Reproduce all of the records exactly.
- - -
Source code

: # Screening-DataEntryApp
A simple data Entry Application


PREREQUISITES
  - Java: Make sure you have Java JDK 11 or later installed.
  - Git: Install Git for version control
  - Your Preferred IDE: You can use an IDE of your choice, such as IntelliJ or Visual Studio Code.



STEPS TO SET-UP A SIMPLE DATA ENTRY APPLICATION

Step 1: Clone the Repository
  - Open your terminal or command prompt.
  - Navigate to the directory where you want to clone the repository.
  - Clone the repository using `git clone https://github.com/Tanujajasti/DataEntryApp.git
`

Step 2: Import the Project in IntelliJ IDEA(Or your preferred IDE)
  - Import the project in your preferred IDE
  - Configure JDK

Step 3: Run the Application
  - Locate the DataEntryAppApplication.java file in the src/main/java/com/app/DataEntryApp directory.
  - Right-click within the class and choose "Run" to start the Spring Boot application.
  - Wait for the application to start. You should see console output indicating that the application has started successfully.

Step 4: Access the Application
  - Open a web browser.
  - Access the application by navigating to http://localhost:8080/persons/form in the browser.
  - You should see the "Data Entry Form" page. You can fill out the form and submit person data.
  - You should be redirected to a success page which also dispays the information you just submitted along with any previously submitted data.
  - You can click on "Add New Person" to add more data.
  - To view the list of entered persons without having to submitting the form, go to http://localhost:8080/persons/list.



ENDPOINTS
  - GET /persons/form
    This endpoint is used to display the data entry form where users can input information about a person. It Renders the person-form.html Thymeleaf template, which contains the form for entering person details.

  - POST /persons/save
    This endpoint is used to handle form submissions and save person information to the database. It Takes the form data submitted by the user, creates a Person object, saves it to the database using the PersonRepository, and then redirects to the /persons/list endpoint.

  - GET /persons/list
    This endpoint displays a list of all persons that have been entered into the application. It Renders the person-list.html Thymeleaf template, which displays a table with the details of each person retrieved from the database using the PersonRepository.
- - -
Response below =
Source code

: # Screening-DataEntryApp
A simple data Entry Application


PREREQUISITES
  - Java: Make sure you have Java JDK 11 or later installed.
  - Git: Install Git for version control
  - Your Preferred IDE: You can use an IDE of your choice, such as IntelliJ or Visual Studio Code.



STEPS TO SET-UP A SIMPLE DATA ENTRY APPLICATION

Step 1: Clone the Repository
  - Open your terminal or command prompt.
  - Navigate to the directory where you want to clone the repository.
  - Clone the repository using `git clone https://github.com/Tanujajasti/DataEntryApp.git
`

Step 2: Import the Project in IntelliJ IDEA(Or your preferred IDE)
  - Import the project in your preferred IDE
  - Configure JDK

Step 3: Run the Application
  - Locate the DataEntryAppApplication.java file in the src/main/java/com/app/DataEntryApp directory.
  - Right-click within the class and choose "Run" to start the Spring Boot application.
  - Wait for the application to start. You should see console output indicating that the application has started successfully.

Step 4: Access the Application
  - Open a web browser.
  - Access the application by navigating to http://localhost:8080/persons/form in the browser.
  - You should see the "Data Entry Form" page. You can fill out the form and submit person data.
  - You should be redirected to a success page which also dispays the information you just submitted along with any previously submitted data.
  - You can click on "Add New Person" to add more data.
  - To view the list of entered persons without having to submitting the form, go to http://localhost:8080/persons/list.



ENDPOINTS
  - GET /persons/form
    This endpoint is used to display the data entry form where users can input information about a person. It Renders the person-form.html Thymeleaf template, which contains the form for entering person details.

  - POST /persons/save
    This endpoint is used to handle form submissions and save person information to the database. It Takes the form data submitted by the user, creates a Person object, saves it to the database using the PersonRepository, and then redirects to the /persons/list endpoint.

  - GET /persons/list
    This endpoint displays a list of all persons that have been entered into the application. It Renders the person-list.html Thymeleaf template, which displays a table with the details of each person retrieved from the database using the PersonRepository.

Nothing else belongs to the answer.